The Bank of Canada said half of all homeowners with an adjustable-rate, fixed-payment mortgage would have met their trigger rate by October 2022. (Photo by Creative Touch Imaging Ltd./NurPhoto via Getty Images)

About half of homeowners who have a fixed-payment adjustable-rate mortgage had reached their trigger rate by October 2022, according to a research note released Tuesday by the Bank of Canada.

The release also warned that homeownership could jump to 65 percent if the central bank hikes interest rates by half a percentage point at its upcoming December meeting, as many Bay Street economists expect.

Most adjustable rate mortgages in Canada have static monthly payments, meaning the payment stays the same even as interest rates change. Trigger rates are activated when the interest portion exceeds the payment itself, and this trend has become more widespread given the sharp rise in interest rates this year.

Once a homeowner reaches their trigger rate, the lender typically gives them several options, including paying a lump sum on the loan to reduce the principal amount, increasing their monthly payment to cover the entire interest portion, or extending the payback period.

A small number of lenders also allow for negative amortization, where the mortgage loan grows month by month.

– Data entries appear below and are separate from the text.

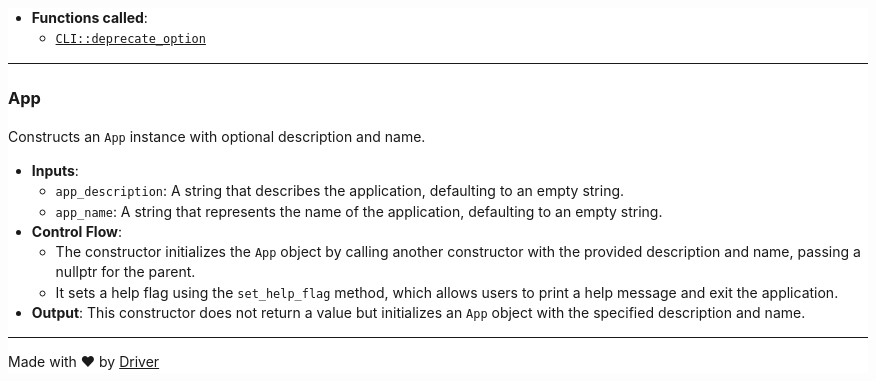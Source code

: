 - **Functions called**:
    - [`CLI::deprecate_option`](impl/App_inl.hpp.md#clideprecate_option)


---
### App
Constructs an `App` instance with optional description and name.
- **Inputs**:
    - `app_description`: A string that describes the application, defaulting to an empty string.
    - `app_name`: A string that represents the name of the application, defaulting to an empty string.
- **Control Flow**:
    - The constructor initializes the `App` object by calling another constructor with the provided description and name, passing a nullptr for the parent.
    - It sets a help flag using the `set_help_flag` method, which allows users to print a help message and exit the application.
- **Output**: This constructor does not return a value but initializes an `App` object with the specified description and name.



---
Made with ❤️ by [Driver](https://www.driver.ai/)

The Bank of Canada said half of all homeowners with an adjustable rate and fixed payment mortgage would have met their trigger rate by October 2022.

Bank of Canada, Staff Analytical Note 2022-19

The bank noted that its calculations did not take into account homeowners who have already taken steps to reduce their mortgage loan and bring their amortization back into line.

Separately, Bank of Canada Deputy Governor Carolyn Rogers said in a speech on Tuesday that the central bank is monitoring them how higher borrowing costs affected homeowners.

“One group of Canadians who will find this adjustment painful are those who recently bought a home, may have stretched their budget, and have opted for an adjustable rate mortgage,” Rogers said.

“This is not a large proportion of households, but it is larger than would have been based on historical trends.”

Variable rate mortgages have been prevalent in recent years, but particularly during the pandemic, with interest rates at historic lows. In the note, the Bank of Canada says these types of mortgages accounted for about a third of all outstanding mortgage debt, up from about 20 percent at the end of 2019.

The bank reported that the average payment increase for mortgages that have reached their trigger rate is probably about 5 percent.